WORK INSTRUCTIONS —
Make a verbatim copy of the entries below; pictures stay out.

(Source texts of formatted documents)
+++

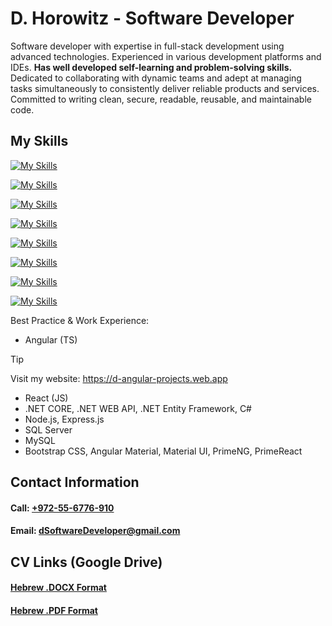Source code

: # D. Horowitz - Software Developer

Software developer with expertise in full-stack development using advanced technologies. Experienced in various development platforms and IDEs. **Has well developed self-learning and problem-solving skills.** Dedicated to collaborating with dynamic teams and adept at managing tasks simultaneously to consistently deliver reliable products and services. Committed to writing clean, secure, readable, reusable, and maintainable code.

## My Skills

[![My Skills](https://skillicons.dev/icons?i=dotnet,c,cs,cpp)](https://skillicons.dev)

[![My Skills](https://skillicons.dev/icons?i=angular,react,js,ts,html,css,bootstrap,materialui)](https://skillicons.dev)

[![My Skills](https://skillicons.dev/icons?i=express,nextjs,nodejs)](https://skillicons.dev)

[![My Skills](https://skillicons.dev/icons?i=java,py)](https://skillicons.dev)

[![My Skills](https://skillicons.dev/icons?i=idea,pycharm,visualstudio,vscode)](https://skillicons.dev)

[![My Skills](https://skillicons.dev/icons?i=windows,linux,ubuntu)](https://skillicons.dev)

[![My Skills](https://skillicons.dev/icons?i=git,github,azure,firebase)](https://skillicons.dev)

[![My Skills](https://skillicons.dev/icons?i=mysql,npm,postman,stackoverflow)](https://skillicons.dev)

Best Practice & Work Experience:
* Angular (TS)
> [!TIP]
> Visit my website: https://d-angular-projects.web.app
* React (JS)
* .NET CORE, .NET WEB API, .NET Entity Framework, C#
* Node.js, Express.js
* SQL Server
* MySQL
* Bootstrap CSS, Angular Material, Material UI, PrimeNG, PrimeReact

## Contact Information
#### Call: [+972-55-6776-910](tel:+972556776910)
#### Email: [dSoftwareDeveloper@gmail.com](mailto:dsoftwaredeveloper@gmail.com)


## CV Links (Google Drive)
#### [Hebrew .DOCX Format](https://drive.google.com/file/d/1mjRjVmXIEnys7u_fkK9gHvRwANEZKHwN/view?usp=drive_link)
#### [Hebrew .PDF Format](https://drive.google.com/file/d/1hPby88AIvvwuVNA8KSimO9weQCAiV4Dj/view?usp=drive_link)

<!--
**d-horowitz/d-horowitz** is a ✨ _special_ ✨ repository because its `README.md` (this file) appears on your GitHub profile.

Here are some ideas to get you started:

- 🔭 I’m currently working on ...
- 🌱 I’m currently learning ...
- 👯 I’m looking to collaborate on ...
- 🤔 I’m looking for help with ...
- 💬 Ask me about ...
- 📫 How to reach me: ...
- 😄 Pronouns: ...
- ⚡ Fun fact: ...
-->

+++

SOLUTION BELOW —
Source code

: # D. Horowitz - Software Developer

Software developer with expertise in full-stack development using advanced technologies. Experienced in various development platforms and IDEs. **Has well developed self-learning and problem-solving skills.** Dedicated to collaborating with dynamic teams and adept at managing tasks simultaneously to consistently deliver reliable products and services. Committed to writing clean, secure, readable, reusable, and maintainable code.

## My Skills

[![My Skills](https://skillicons.dev/icons?i=dotnet,c,cs,cpp)](https://skillicons.dev)

[![My Skills](https://skillicons.dev/icons?i=angular,react,js,ts,html,css,bootstrap,materialui)](https://skillicons.dev)

[![My Skills](https://skillicons.dev/icons?i=express,nextjs,nodejs)](https://skillicons.dev)

[![My Skills](https://skillicons.dev/icons?i=java,py)](https://skillicons.dev)

[![My Skills](https://skillicons.dev/icons?i=idea,pycharm,visualstudio,vscode)](https://skillicons.dev)

[![My Skills](https://skillicons.dev/icons?i=windows,linux,ubuntu)](https://skillicons.dev)

[![My Skills](https://skillicons.dev/icons?i=git,github,azure,firebase)](https://skillicons.dev)

[![My Skills](https://skillicons.dev/icons?i=mysql,npm,postman,stackoverflow)](https://skillicons.dev)

Best Practice & Work Experience:
* Angular (TS)
> [!TIP]
> Visit my website: https://d-angular-projects.web.app
* React (JS)
* .NET CORE, .NET WEB API, .NET Entity Framework, C#
* Node.js, Express.js
* SQL Server
* MySQL
* Bootstrap CSS, Angular Material, Material UI, PrimeNG, PrimeReact

## Contact Information
#### Call: [+972-55-6776-910](tel:+972556776910)
#### Email: [dSoftwareDeveloper@gmail.com](mailto:dsoftwaredeveloper@gmail.com)


## CV Links (Google Drive)
#### [Hebrew .DOCX Format](https://drive.google.com/file/d/1mjRjVmXIEnys7u_fkK9gHvRwANEZKHwN/view?usp=drive_link)
#### [Hebrew .PDF Format](https://drive.google.com/file/d/1hPby88AIvvwuVNA8KSimO9weQCAiV4Dj/view?usp=drive_link)

<!--
**d-horowitz/d-horowitz** is a ✨ _special_ ✨ repository because its `README.md` (this file) appears on your GitHub profile.

Here are some ideas to get you started:

- 🔭 I’m currently working on ...
- 🌱 I’m currently learning ...
- 👯 I’m looking to collaborate on ...
- 🤔 I’m looking for help with ...
- 💬 Ask me about ...
- 📫 How to reach me: ...
- 😄 Pronouns: ...
- ⚡ Fun fact: ...
-->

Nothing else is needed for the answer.